「一人でバーって……入っていいんですか?」
これ、実際によく聞かれる質問らしいです。
ちょっと調べたら、同じ疑問を持っている人がかなりいることに気づいた。「一人でバー 入り方」「バー 初めて 怖い」「一人でバー おかしい?」——Googleのサジェストに並ぶ言葉たちを見て、少し安心した。
私だけじゃなかったんだと。
この記事は、初めて一人でバーの扉を開けた夜の話です。
あの夜のこと
3月の終わりだった。
仕事が一区切りついた。プロジェクトが終わり、チームが解散した。打ち上げはあった。でも、それが終わっても、なんとなく気持ちの置き場がなかった。
家に帰る気がしなかった。
天神をひとりでぶらぶら歩きながら、ふと思った。
バーって、一人でも入れるのかな。
正直に言うと、バーというものに対してずっと苦手意識があった。「常連客しかいない」「ルールが難しそう」「値段が怖い」「何を頼めばいいか分からない」「一人で入ったら浮く」——そういうイメージが積み重なって、ずっと縁遠い場所だと思っていた。
でも、その夜は違った。
なんとなく、入ってみたかった。
大名の路地に入ったとき、小さな看板が目に留まった。
「sound bar brick」
階段を上がりながら、心臓が少し速くなった。
扉の前で一瞬止まった。
やっぱり帰ろうかな。
でも手は、扉を押していた。
最初の5分間
中に入ったとき、まず音が来た。
大きすぎない。でも確かに存在感がある。体に馴染む音量で、知らない曲が流れていた。
照明は暗めで、でも目が慣れるとちゃんと見える。カウンター席がいくつかと、奥にソファー席。先客が数人いた。グループもいれば、一人でカウンターに座っている人もいた。
一人でもいるんだ。
それだけで、少し肩の力が抜けた。
スタッフが声をかけてきた。
「いらっしゃいませ、お一人ですか?」
「はい……」
「カウンターでよければどうぞ」
それだけだった。余計なことは何も言われなかった。案内されてカウンターに座った。
メニューを渡されて、少し迷った。ウイスキー、カクテル、ワイン……種類が思ったより多い。どうしようか悩んでいたら、スタッフが静かに言った。

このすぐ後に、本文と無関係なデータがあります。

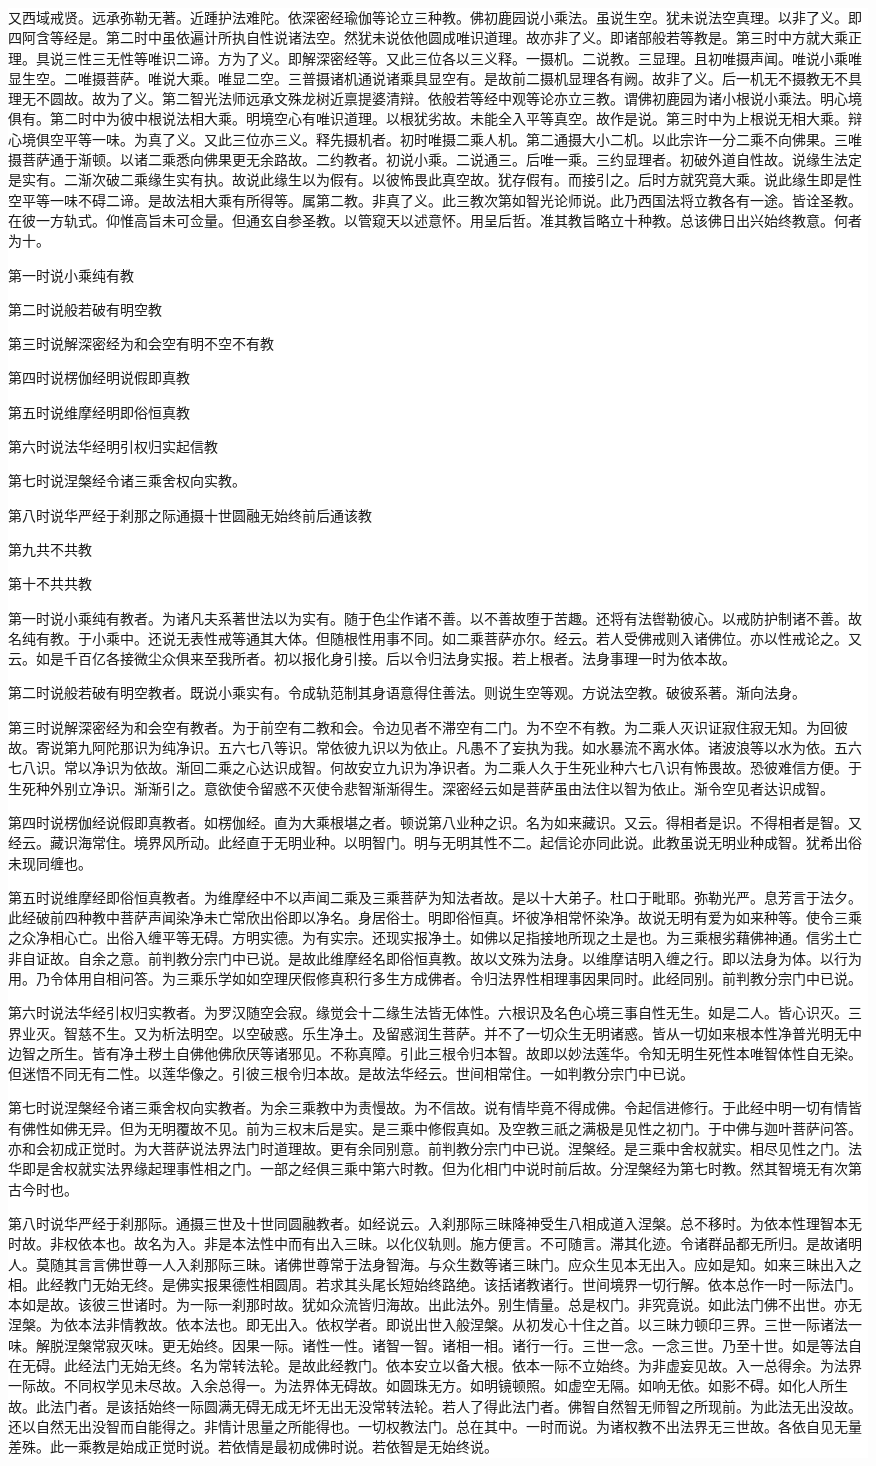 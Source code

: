 又西域戒贤。远承弥勒无著。近踵护法难陀。依深密经瑜伽等论立三种教。佛初鹿园说小乘法。虽说生空。犹未说法空真理。以非了义。即四阿含等经是。第二时中虽依遍计所执自性说诸法空。然犹未说依他圆成唯识道理。故亦非了义。即诸部般若等教是。第三时中方就大乘正理。具说三性三无性等唯识二谛。方为了义。即解深密经等。又此三位各以三义释。一摄机。二说教。三显理。且初唯摄声闻。唯说小乘唯显生空。二唯摄菩萨。唯说大乘。唯显二空。三普摄诸机通说诸乘具显空有。是故前二摄机显理各有阙。故非了义。后一机无不摄教无不具理无不圆故。故为了义。第二智光法师远承文殊龙树近禀提婆清辩。依般若等经中观等论亦立三教。谓佛初鹿园为诸小根说小乘法。明心境俱有。第二时中为彼中根说法相大乘。明境空心有唯识道理。以根犹劣故。未能全入平等真空。故作是说。第三时中为上根说无相大乘。辩心境俱空平等一味。为真了义。又此三位亦三义。释先摄机者。初时唯摄二乘人机。第二通摄大小二机。以此宗许一分二乘不向佛果。三唯摄菩萨通于渐顿。以诸二乘悉向佛果更无余路故。二约教者。初说小乘。二说通三。后唯一乘。三约显理者。初破外道自性故。说缘生法定是实有。二渐次破二乘缘生实有执。故说此缘生以为假有。以彼怖畏此真空故。犹存假有。而接引之。后时方就究竟大乘。说此缘生即是性空平等一味不碍二谛。是故法相大乘有所得等。属第二教。非真了义。此三教次第如智光论师说。此乃西国法将立教各有一途。皆诠圣教。在彼一方轨式。仰惟高旨未可佥量。但通玄自参圣教。以管窥天以述意怀。用呈后哲。准其教旨略立十种教。总该佛日出兴始终教意。何者为十。  

第一时说小乘纯有教  

第二时说般若破有明空教  

第三时说解深密经为和会空有明不空不有教  

第四时说楞伽经明说假即真教  

第五时说维摩经明即俗恒真教  

第六时说法华经明引权归实起信教  

第七时说涅槃经令诸三乘舍权向实教。  

第八时说华严经于刹那之际通摄十世圆融无始终前后通该教  

第九共不共教  

第十不共共教  

第一时说小乘纯有教者。为诸凡夫系著世法以为实有。随于色尘作诸不善。以不善故堕于苦趣。还将有法辔勒彼心。以戒防护制诸不善。故名纯有教。于小乘中。还说无表性戒等通其大体。但随根性用事不同。如二乘菩萨亦尔。经云。若人受佛戒则入诸佛位。亦以性戒论之。又云。如是千百亿各接微尘众俱来至我所者。初以报化身引接。后以令归法身实报。若上根者。法身事理一时为依本故。  

第二时说般若破有明空教者。既说小乘实有。令成轨范制其身语意得住善法。则说生空等观。方说法空教。破彼系著。渐向法身。  

第三时说解深密经为和会空有教者。为于前空有二教和会。令边见者不滞空有二门。为不空不有教。为二乘人灭识证寂住寂无知。为回彼故。寄说第九阿陀那识为纯净识。五六七八等识。常依彼九识以为依止。凡愚不了妄执为我。如水暴流不离水体。诸波浪等以水为依。五六七八识。常以净识为依故。渐回二乘之心达识成智。何故安立九识为净识者。为二乘人久于生死业种六七八识有怖畏故。恐彼难信方便。于生死种外别立净识。渐渐引之。意欲使令留惑不灭使令悲智渐渐得生。深密经云如是菩萨虽由法住以智为依止。渐令空见者达识成智。  

第四时说楞伽经说假即真教者。如楞伽经。直为大乘根堪之者。顿说第八业种之识。名为如来藏识。又云。得相者是识。不得相者是智。又经云。藏识海常住。境界风所动。此经直于无明业种。以明智门。明与无明其性不二。起信论亦同此说。此教虽说无明业种成智。犹希出俗未现同缠也。  

第五时说维摩经即俗恒真教者。为维摩经中不以声闻二乘及三乘菩萨为知法者故。是以十大弟子。杜口于毗耶。弥勒光严。息芳言于法夕。此经破前四种教中菩萨声闻染净未亡常欣出俗即以净名。身居俗士。明即俗恒真。坏彼净相常怀染净。故说无明有爱为如来种等。使令三乘之众净相心亡。出俗入缠平等无碍。方明实德。为有实宗。还现实报净土。如佛以足指接地所现之土是也。为三乘根劣藉佛神通。信劣土亡非自证故。自余之意。前判教分宗门中已说。是故此维摩经名即俗恒真教。故以文殊为法身。以维摩诘明入缠之行。即以法身为体。以行为用。乃令体用自相问答。为三乘乐学如如空理厌假修真积行多生方成佛者。令归法界性相理事因果同时。此经同别。前判教分宗门中已说。  

第六时说法华经引权归实教者。为罗汉随空会寂。缘觉会十二缘生法皆无体性。六根识及名色心境三事自性无生。如是二人。皆心识灭。三界业灭。智慈不生。又为析法明空。以空破惑。乐生净土。及留惑润生菩萨。并不了一切众生无明诸惑。皆从一切如来根本性净普光明无中边智之所生。皆有净土秽土自佛他佛欣厌等诸邪见。不称真障。引此三根令归本智。故即以妙法莲华。令知无明生死性本唯智体性自无染。但迷悟不同无有二性。以莲华像之。引彼三根令归本故。是故法华经云。世间相常住。一如判教分宗门中已说。  

第七时说涅槃经令诸三乘舍权向实教者。为余三乘教中为责慢故。为不信故。说有情毕竟不得成佛。令起信进修行。于此经中明一切有情皆有佛性如佛无异。但为无明覆故不见。前为三权末后是实。是三乘中修假真如。及空教三祇之满极是见性之初门。于中佛与迦叶菩萨问答。亦和会初成正觉时。为大菩萨说法界法门时道理故。更有余同别意。前判教分宗门中已说。涅槃经。是三乘中舍权就实。相尽见性之门。法华即是舍权就实法界缘起理事性相之门。一部之经俱三乘中第六时教。但为化相门中说时前后故。分涅槃经为第七时教。然其智境无有次第古今时也。  

第八时说华严经于刹那际。通摄三世及十世同圆融教者。如经说云。入刹那际三昧降神受生八相成道入涅槃。总不移时。为依本性理智本无时故。非权依本也。故名为入。非是本法性中而有出入三昧。以化仪轨则。施方便言。不可随言。滞其化迹。令诸群品都无所归。是故诸明人。莫随其言言佛世尊一人入刹那际三昧。诸佛世尊常于法身智海。与众生数等诸三昧门。应众生见本无出入。应如是知。如来三昧出入之相。此经教门无始无终。是佛实报果德性相圆周。若求其头尾长短始终路绝。该括诸教诸行。世间境界一切行解。依本总作一时一际法门。本如是故。该彼三世诸时。为一际一刹那时故。犹如众流皆归海故。出此法外。别生情量。总是权门。非究竟说。如此法门佛不出世。亦无涅槃。为依本法非情教故。依本法也。即无出入。依权学者。即说出世入般涅槃。从初发心十住之首。以三昧力顿印三界。三世一际诸法一味。解脱涅槃常寂灭味。更无始终。因果一际。诸性一性。诸智一智。诸相一相。诸行一行。三世一念。一念三世。乃至十世。如是等法自在无碍。此经法门无始无终。名为常转法轮。是故此经教门。依本安立以备大根。依本一际不立始终。为非虚妄见故。入一总得余。为法界一际故。不同权学见未尽故。入余总得一。为法界体无碍故。如圆珠无方。如明镜顿照。如虚空无隔。如响无依。如影不碍。如化人所生故。此法门者。是该括始终一际圆满无碍无成无坏无出无没常转法轮。若人了得此法门者。佛智自然智无师智之所现前。为此法无出没故。还以自然无出没智而自能得之。非情计思量之所能得也。一切权教法门。总在其中。一时而说。为诸权教不出法界无三世故。各依自见无量差殊。此一乘教是始成正觉时说。若依情是最初成佛时说。若依智是无始终说。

「何かお好みとか、あります? 甘いのが好きとか、スッキリしたいとか」
「あ……じゃあ、あまり甘くないやつで」
「わかりました。おすすめがあるので、それで」
それで終わりだった。押し付けがましくも、ぞんざいでもない。ちょうどいい距離感。
一杯目が来るまでの数分間
グラスが置かれるまでの間、少し周りを見渡した。
カウンターの向こうにDJブースがある。今夜はDJイベントじゃないらしく、静かにBGMが流れているだけだけど、本格的な設備だということはわかった。
壁はレンガ調で、照明がいくつかの小さな光源に分かれている。暗いけど、雰囲気がある暗さ。スマホを開いても別に変じゃないし、ぼーっとしていても変じゃない。
なんか、いいな。
素直にそう思った。
一杯目が来た。
口に含んだとき、少し目を閉じた。
美味しかった。それだけじゃなく、この空間が、この夜が、急にちゃんと「自分のもの」になった気がした。
一人でバーにいることの、意外な発見
その夜、私は2時間くらいそこにいた。
誰とも話さなかった。スタッフと少し言葉を交わした以外は、ずっと一人でいた。でも、孤独じゃなかった。
音楽がいた。
お酒がいた。
空間がいた。
普段、誰かといるときは、会話に集中している。相手の話を聞いて、自分の言葉を選んで、場の空気を読んで——それは楽しいけど、ずっと「外側」にいる感覚がある。
でも一人でバーにいると、全部が「内側」になる。
音楽をただ聴く。お酒の味をただ感じる。今日起きたことをゆっくり頭の中で整理する。急かされない。話しかけられない。ただ、存在している。
こんな時間が、自分には足りていなかったんだ。
そのことに、初めて気づいた。
「一人で来ていい場所」なのか、というと
brickは、特に「一人客歓迎」と書いているわけじゃない。
でも、確実に「一人でいられる場所」だと思う。
理由は三つある。
一つ目は、音楽があること。
一人でいると、沈黙が気になる。でも音楽がある空間では、沈黙は埋まっている。BGMがあるだけで、「一人でいること」が自然になる。brickの音楽は、会話を邪魔しない音量で、でも確かに存在感がある。その塩梅が絶妙で、一人でいても居心地がいい。
二つ目は、照明が暗いこと。
明るい居酒屋だと、一人でいることが少し目立つ。でも照明が落ちた空間では、人の目が気にならない。brickの照明は、適度に暗くて、でも怖くない。自分の世界に入りやすい明るさになっている。
三つ目は、スタッフの距離感。
必要以上に話しかけてこない。でも必要なときはちゃんといてくれる。それが一人客には一番大事なことだと思う。構われすぎると居心地が悪くなるし、放置されすぎると不安になる。brickのスタッフは、その加減が自然にできている。
初めてバーに入る人へ、正直な話
「一人でバーに入る」のに、ルールはほとんどない。
強いて言うなら、注文するときに「甘いのが好き」「さっぱりしたい」「強くないやつで」くらいの言葉を添えると、おすすめしてもらいやすい。それだけで十分。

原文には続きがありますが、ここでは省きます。